Note to Macintosh users: this image is adjusted for a display gamma of 2.2 to conform to more viewers. Please adjust for this (or it will be washed out!)

The Pleiades cluster might be the best known and often mis-named cluster in the northern skies... It is not only beautiful, but full of
neat little things when seen "under the glass". There several tiny background galaxies in and around the clouds.
The easiest to spot is UGC 2838, a magnitude 16 edge on spiral galaxy near the right edge of the image at the bottom of the "clear" spot.
In the 100% view, you can begin to see a little dust lane detail. Browsing at 100% one cn find several more faint nameless (to me) fuzzies.

All of the nebulosity in this region (and it goes way beyond this image) are reflections of the blue stars on interstellar dust, even the pink
part of Merope, in the lower portion of the frame, which was thought to be H alpha when I was in school...
One of the nicest variations to the angel hair reflection nebula is the mottled cloud almost center frame... a turbulent area no doubt.
The dust is not associated directly with the cluster and is actually two separate clouds on the edge of the Taurus cloud..

I had a visitor in this image too, minor planet 6768 Mathais-Braun roughly on the opposite side of the frame about 22 minutes south of 27 Taurus
the left most of the sisters, easier to see in the 50% or 100% frame.. Likewise, about magnitude 16.

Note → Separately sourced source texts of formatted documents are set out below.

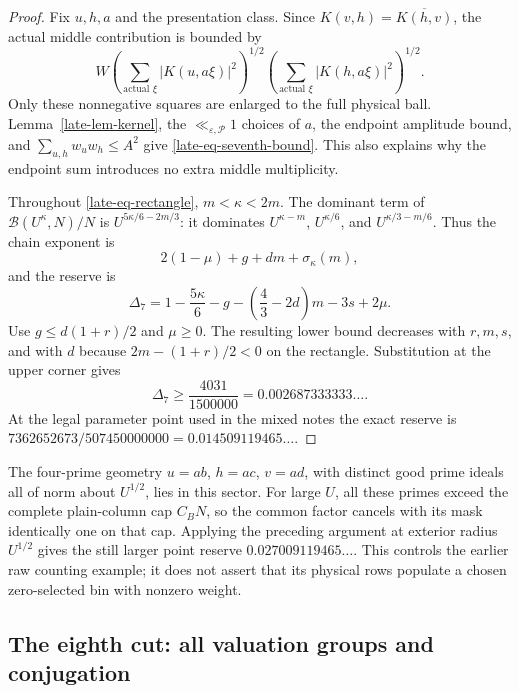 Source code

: \documentclass[11pt]{article}
\theoremstyle{definition}
\newcommand{\eps}{\varepsilon}
\newcommand{\lls}{\ll_{\eps,\mathcal P}}
\begin{document}
\begin{proof}
Fix $u,h,a$ and the presentation class.  Since
$K(v,h)=\overline{K(h,v)}$, the actual middle contribution is bounded
by
\[
 W\left(\sum_{\text{actual }\xi}|K(u,a\xi)|^2\right)^{1/2}
   \left(\sum_{\text{actual }\xi}|K(h,a\xi)|^2\right)^{1/2}.
\]
Only these nonnegative squares are enlarged to the full physical ball.
Lemma~\ref{late-lem-kernel}, the $\lls1$ choices of $a$, the endpoint
amplitude bound, and $\sum_{u,h}w_uw_h\le A^2$ give
\eqref{late-eq-seventh-bound}.  This also explains why the endpoint
sum introduces no extra middle multiplicity.

Throughout \eqref{late-eq-rectangle}, $m<\kappa<2m$.  The dominant
term of $\mathcal B(U^\kappa,N)/N$ is
$U^{5\kappa/6-2m/3}$: it dominates $U^{\kappa-m}$,
$U^{\kappa/6}$, and $U^{\kappa/3-m/6}$.  Thus the chain exponent is
\[
 2(1-\mu)+g+dm+\sigma_\kappa(m),
\]
and the reserve is
\begin{equation}
 \Delta_7=1-\frac{5\kappa}{6}-g-
                  \left(\frac43-2d\right)m-3s+2\mu.
 \label{late-eq-delta7}
\end{equation}
Use $g\le d(1+r)/2$ and $\mu\ge0$.  The resulting lower bound
decreases with $r,m,s$, and with $d$ because
$2m-(1+r)/2<0$ on the rectangle.  Substitution at the upper corner
gives
\[
 \Delta_7\ge\frac{4031}{1500000}
                    =0.002687333333\ldots.
\]
At the legal parameter point used in the mixed notes the exact reserve
is $7362652673/507450000000=0.014509119465\ldots$.
\end{proof}

The four-prime geometry $u=ab$, $h=ac$, $v=ad$, with distinct good
prime ideals all of norm about $U^{1/2}$, lies in this sector.  For
large $U$, all these primes exceed the complete plain-column cap
$C_BN$, so the common factor cancels with its mask identically one
on that cap.  Applying the preceding argument at exterior radius
$U^{1/2}$ gives the still larger point reserve
$0.027009119465\ldots$.  This controls the earlier raw counting
example; it does not assert that its physical rows populate a chosen
zero-selected bin with nonzero weight.

\subsection{The eighth cut: all valuation groups and conjugation}
\label{late-subsec-eighth}
\end{document}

Twenty five 10-minute sub exposures at iso 1600, captured with Nebulosity 2.1.11 and a Hap modified Canon 350d on an
Orion 6-inch f/5, imaging Newtonian riding on the LX200 12 inch. A prototype coma corrector was used. Calibration in Nebulosity
included dark, flat, and warm pixel conversion, base color balance in Nebulosity with some DDP. Carboni's actions in Photoshop
to clean up vertical bands and enhance star color. Noise ninja with layer masking to smooth the background, Photoshop for final
contrast and jpeg. Guided with a DSI pro and PHD on the 12 inch at f6.3
Julian, California - 25/26 October 2009

sky conditions fair to poor, visual mag of 5, near quarter moon for first third, gusty wind through entire session, star diameter at guider often greater than 10 seconds.